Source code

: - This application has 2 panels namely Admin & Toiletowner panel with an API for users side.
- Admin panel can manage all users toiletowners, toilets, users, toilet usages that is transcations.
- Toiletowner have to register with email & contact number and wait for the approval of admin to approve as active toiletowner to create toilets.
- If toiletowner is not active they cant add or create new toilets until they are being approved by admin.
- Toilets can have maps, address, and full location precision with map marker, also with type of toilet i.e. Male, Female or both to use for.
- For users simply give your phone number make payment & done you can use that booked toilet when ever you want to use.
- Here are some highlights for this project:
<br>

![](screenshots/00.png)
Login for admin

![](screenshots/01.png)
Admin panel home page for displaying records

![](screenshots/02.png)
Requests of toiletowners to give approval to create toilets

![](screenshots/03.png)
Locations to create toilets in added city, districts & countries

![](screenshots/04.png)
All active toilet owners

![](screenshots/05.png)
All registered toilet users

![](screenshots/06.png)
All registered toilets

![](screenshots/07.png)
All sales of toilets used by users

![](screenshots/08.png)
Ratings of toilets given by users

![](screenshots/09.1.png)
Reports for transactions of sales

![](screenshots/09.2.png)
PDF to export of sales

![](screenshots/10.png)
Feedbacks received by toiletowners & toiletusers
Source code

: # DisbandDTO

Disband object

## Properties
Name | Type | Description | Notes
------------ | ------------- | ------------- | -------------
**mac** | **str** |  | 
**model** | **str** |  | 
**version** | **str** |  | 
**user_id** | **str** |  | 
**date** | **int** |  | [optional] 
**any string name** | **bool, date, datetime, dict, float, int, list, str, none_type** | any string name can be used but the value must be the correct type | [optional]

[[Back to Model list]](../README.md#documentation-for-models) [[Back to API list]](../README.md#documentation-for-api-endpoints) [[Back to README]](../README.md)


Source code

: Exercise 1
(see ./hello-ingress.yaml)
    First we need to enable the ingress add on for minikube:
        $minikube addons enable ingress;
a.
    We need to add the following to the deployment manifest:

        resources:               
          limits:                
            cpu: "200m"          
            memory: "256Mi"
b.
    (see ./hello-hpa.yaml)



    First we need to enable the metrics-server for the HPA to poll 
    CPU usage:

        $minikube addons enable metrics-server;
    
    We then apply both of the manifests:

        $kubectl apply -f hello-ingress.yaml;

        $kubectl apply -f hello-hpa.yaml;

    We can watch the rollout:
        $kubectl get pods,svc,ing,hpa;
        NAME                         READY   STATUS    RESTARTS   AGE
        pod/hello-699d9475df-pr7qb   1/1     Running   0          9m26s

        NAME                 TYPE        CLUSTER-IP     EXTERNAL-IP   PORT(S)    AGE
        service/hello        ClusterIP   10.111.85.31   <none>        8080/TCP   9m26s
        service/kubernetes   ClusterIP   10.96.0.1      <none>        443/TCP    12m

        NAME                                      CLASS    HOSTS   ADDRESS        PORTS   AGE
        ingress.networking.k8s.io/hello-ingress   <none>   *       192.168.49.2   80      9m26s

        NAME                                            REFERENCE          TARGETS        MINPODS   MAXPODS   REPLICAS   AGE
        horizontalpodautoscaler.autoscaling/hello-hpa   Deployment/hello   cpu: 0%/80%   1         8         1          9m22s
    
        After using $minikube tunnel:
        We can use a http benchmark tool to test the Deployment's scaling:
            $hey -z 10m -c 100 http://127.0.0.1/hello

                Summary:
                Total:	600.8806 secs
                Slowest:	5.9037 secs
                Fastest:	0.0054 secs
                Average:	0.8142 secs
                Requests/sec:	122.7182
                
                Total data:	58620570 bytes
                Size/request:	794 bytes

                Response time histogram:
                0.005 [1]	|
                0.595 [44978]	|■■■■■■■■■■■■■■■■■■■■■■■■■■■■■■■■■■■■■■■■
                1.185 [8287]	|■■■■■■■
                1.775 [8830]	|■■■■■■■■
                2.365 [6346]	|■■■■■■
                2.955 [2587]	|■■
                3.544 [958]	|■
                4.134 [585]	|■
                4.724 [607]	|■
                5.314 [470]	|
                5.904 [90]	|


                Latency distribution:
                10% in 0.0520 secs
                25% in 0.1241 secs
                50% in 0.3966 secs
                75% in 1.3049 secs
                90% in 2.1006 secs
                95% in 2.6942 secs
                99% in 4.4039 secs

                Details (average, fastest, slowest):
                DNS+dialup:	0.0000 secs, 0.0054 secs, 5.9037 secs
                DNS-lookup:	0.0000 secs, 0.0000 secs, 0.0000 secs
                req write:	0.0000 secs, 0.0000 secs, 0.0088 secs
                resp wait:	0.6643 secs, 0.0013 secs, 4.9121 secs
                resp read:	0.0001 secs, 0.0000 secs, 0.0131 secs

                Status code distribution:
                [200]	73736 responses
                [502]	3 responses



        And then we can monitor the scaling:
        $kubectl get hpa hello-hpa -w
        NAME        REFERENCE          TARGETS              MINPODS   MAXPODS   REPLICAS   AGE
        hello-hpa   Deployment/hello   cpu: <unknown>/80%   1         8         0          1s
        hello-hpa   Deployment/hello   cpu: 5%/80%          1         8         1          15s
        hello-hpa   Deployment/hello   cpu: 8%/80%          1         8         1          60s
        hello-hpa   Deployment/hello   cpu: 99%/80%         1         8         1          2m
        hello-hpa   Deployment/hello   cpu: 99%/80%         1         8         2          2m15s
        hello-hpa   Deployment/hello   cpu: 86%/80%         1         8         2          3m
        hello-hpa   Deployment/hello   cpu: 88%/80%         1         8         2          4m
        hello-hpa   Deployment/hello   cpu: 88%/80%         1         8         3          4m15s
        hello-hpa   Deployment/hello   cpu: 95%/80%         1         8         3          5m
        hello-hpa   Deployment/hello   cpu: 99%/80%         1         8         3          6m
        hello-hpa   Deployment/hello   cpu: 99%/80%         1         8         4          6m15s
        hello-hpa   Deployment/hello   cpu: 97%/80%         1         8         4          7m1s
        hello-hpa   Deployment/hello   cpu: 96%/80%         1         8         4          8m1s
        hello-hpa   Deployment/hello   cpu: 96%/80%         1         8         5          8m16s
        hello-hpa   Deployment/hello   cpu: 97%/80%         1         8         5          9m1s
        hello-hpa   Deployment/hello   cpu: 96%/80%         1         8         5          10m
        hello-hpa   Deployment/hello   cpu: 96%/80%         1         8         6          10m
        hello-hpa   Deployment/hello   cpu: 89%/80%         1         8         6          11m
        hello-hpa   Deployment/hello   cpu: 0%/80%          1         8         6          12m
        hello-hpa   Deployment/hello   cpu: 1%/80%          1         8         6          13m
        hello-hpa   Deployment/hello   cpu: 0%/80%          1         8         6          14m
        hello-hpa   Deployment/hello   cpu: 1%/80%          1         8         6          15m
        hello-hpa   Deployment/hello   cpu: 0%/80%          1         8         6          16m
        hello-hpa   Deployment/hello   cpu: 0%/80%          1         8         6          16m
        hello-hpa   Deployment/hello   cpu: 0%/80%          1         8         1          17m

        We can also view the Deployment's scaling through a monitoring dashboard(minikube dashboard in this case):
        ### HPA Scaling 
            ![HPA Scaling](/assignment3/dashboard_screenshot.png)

■ **Work task**
Set down every record above exactly as given.

■ **Response for this exercise**
Source code

: - This application has 2 panels namely Admin & Toiletowner panel with an API for users side.
- Admin panel can manage all users toiletowners, toilets, users, toilet usages that is transcations.
- Toiletowner have to register with email & contact number and wait for the approval of admin to approve as active toiletowner to create toilets.
- If toiletowner is not active they cant add or create new toilets until they are being approved by admin.
- Toilets can have maps, address, and full location precision with map marker, also with type of toilet i.e. Male, Female or both to use for.
- For users simply give your phone number make payment & done you can use that booked toilet when ever you want to use.
- Here are some highlights for this project:
<br>

![](screenshots/00.png)
Login for admin

![](screenshots/01.png)
Admin panel home page for displaying records

![](screenshots/02.png)
Requests of toiletowners to give approval to create toilets

![](screenshots/03.png)
Locations to create toilets in added city, districts & countries

![](screenshots/04.png)
All active toilet owners

![](screenshots/05.png)
All registered toilet users

![](screenshots/06.png)
All registered toilets

![](screenshots/07.png)
All sales of toilets used by users

![](screenshots/08.png)
Ratings of toilets given by users

![](screenshots/09.1.png)
Reports for transactions of sales

![](screenshots/09.2.png)
PDF to export of sales

![](screenshots/10.png)
Feedbacks received by toiletowners & toiletusers
Source code

: # DisbandDTO

Disband object

## Properties
Name | Type | Description | Notes
------------ | ------------- | ------------- | -------------
**mac** | **str** |  | 
**model** | **str** |  | 
**version** | **str** |  | 
**user_id** | **str** |  | 
**date** | **int** |  | [optional] 
**any string name** | **bool, date, datetime, dict, float, int, list, str, none_type** | any string name can be used but the value must be the correct type | [optional]

[[Back to Model list]](../README.md#documentation-for-models) [[Back to API list]](../README.md#documentation-for-api-endpoints) [[Back to README]](../README.md)


Source code

: Exercise 1
(see ./hello-ingress.yaml)
    First we need to enable the ingress add on for minikube:
        $minikube addons enable ingress;
a.
    We need to add the following to the deployment manifest:

        resources:               
          limits:                
            cpu: "200m"          
            memory: "256Mi"
b.
    (see ./hello-hpa.yaml)



    First we need to enable the metrics-server for the HPA to poll 
    CPU usage:

        $minikube addons enable metrics-server;
    
    We then apply both of the manifests:

        $kubectl apply -f hello-ingress.yaml;

        $kubectl apply -f hello-hpa.yaml;

    We can watch the rollout:
        $kubectl get pods,svc,ing,hpa;
        NAME                         READY   STATUS    RESTARTS   AGE
        pod/hello-699d9475df-pr7qb   1/1     Running   0          9m26s

        NAME                 TYPE        CLUSTER-IP     EXTERNAL-IP   PORT(S)    AGE
        service/hello        ClusterIP   10.111.85.31   <none>        8080/TCP   9m26s
        service/kubernetes   ClusterIP   10.96.0.1      <none>        443/TCP    12m

        NAME                                      CLASS    HOSTS   ADDRESS        PORTS   AGE
        ingress.networking.k8s.io/hello-ingress   <none>   *       192.168.49.2   80      9m26s

        NAME                                            REFERENCE          TARGETS        MINPODS   MAXPODS   REPLICAS   AGE
        horizontalpodautoscaler.autoscaling/hello-hpa   Deployment/hello   cpu: 0%/80%   1         8         1          9m22s
    
        After using $minikube tunnel:
        We can use a http benchmark tool to test the Deployment's scaling:
            $hey -z 10m -c 100 http://127.0.0.1/hello

                Summary:
                Total:	600.8806 secs
                Slowest:	5.9037 secs
                Fastest:	0.0054 secs
                Average:	0.8142 secs
                Requests/sec:	122.7182
                
                Total data:	58620570 bytes
                Size/request:	794 bytes

                Response time histogram:
                0.005 [1]	|
                0.595 [44978]	|■■■■■■■■■■■■■■■■■■■■■■■■■■■■■■■■■■■■■■■■
                1.185 [8287]	|■■■■■■■
                1.775 [8830]	|■■■■■■■■
                2.365 [6346]	|■■■■■■
                2.955 [2587]	|■■
                3.544 [958]	|■
                4.134 [585]	|■
                4.724 [607]	|■
                5.314 [470]	|
                5.904 [90]	|


                Latency distribution:
                10% in 0.0520 secs
                25% in 0.1241 secs
                50% in 0.3966 secs
                75% in 1.3049 secs
                90% in 2.1006 secs
                95% in 2.6942 secs
                99% in 4.4039 secs

                Details (average, fastest, slowest):
                DNS+dialup:	0.0000 secs, 0.0054 secs, 5.9037 secs
                DNS-lookup:	0.0000 secs, 0.0000 secs, 0.0000 secs
                req write:	0.0000 secs, 0.0000 secs, 0.0088 secs
                resp wait:	0.6643 secs, 0.0013 secs, 4.9121 secs
                resp read:	0.0001 secs, 0.0000 secs, 0.0131 secs

                Status code distribution:
                [200]	73736 responses
                [502]	3 responses



        And then we can monitor the scaling:
        $kubectl get hpa hello-hpa -w
        NAME        REFERENCE          TARGETS              MINPODS   MAXPODS   REPLICAS   AGE
        hello-hpa   Deployment/hello   cpu: <unknown>/80%   1         8         0          1s
        hello-hpa   Deployment/hello   cpu: 5%/80%          1         8         1          15s
        hello-hpa   Deployment/hello   cpu: 8%/80%          1         8         1          60s
        hello-hpa   Deployment/hello   cpu: 99%/80%         1         8         1          2m
        hello-hpa   Deployment/hello   cpu: 99%/80%         1         8         2          2m15s
        hello-hpa   Deployment/hello   cpu: 86%/80%         1         8         2          3m
        hello-hpa   Deployment/hello   cpu: 88%/80%         1         8         2          4m
        hello-hpa   Deployment/hello   cpu: 88%/80%         1         8         3          4m15s
        hello-hpa   Deployment/hello   cpu: 95%/80%         1         8         3          5m
        hello-hpa   Deployment/hello   cpu: 99%/80%         1         8         3          6m
        hello-hpa   Deployment/hello   cpu: 99%/80%         1         8         4          6m15s
        hello-hpa   Deployment/hello   cpu: 97%/80%         1         8         4          7m1s
        hello-hpa   Deployment/hello   cpu: 96%/80%         1         8         4          8m1s
        hello-hpa   Deployment/hello   cpu: 96%/80%         1         8         5          8m16s
        hello-hpa   Deployment/hello   cpu: 97%/80%         1         8         5          9m1s
        hello-hpa   Deployment/hello   cpu: 96%/80%         1         8         5          10m
        hello-hpa   Deployment/hello   cpu: 96%/80%         1         8         6          10m
        hello-hpa   Deployment/hello   cpu: 89%/80%         1         8         6          11m
        hello-hpa   Deployment/hello   cpu: 0%/80%          1         8         6          12m
        hello-hpa   Deployment/hello   cpu: 1%/80%          1         8         6          13m
        hello-hpa   Deployment/hello   cpu: 0%/80%          1         8         6          14m
        hello-hpa   Deployment/hello   cpu: 1%/80%          1         8         6          15m
        hello-hpa   Deployment/hello   cpu: 0%/80%          1         8         6          16m
        hello-hpa   Deployment/hello   cpu: 0%/80%          1         8         6          16m
        hello-hpa   Deployment/hello   cpu: 0%/80%          1         8         1          17m

        We can also view the Deployment's scaling through a monitoring dashboard(minikube dashboard in this case):
        ### HPA Scaling 
            ![HPA Scaling](/assignment3/dashboard_screenshot.png)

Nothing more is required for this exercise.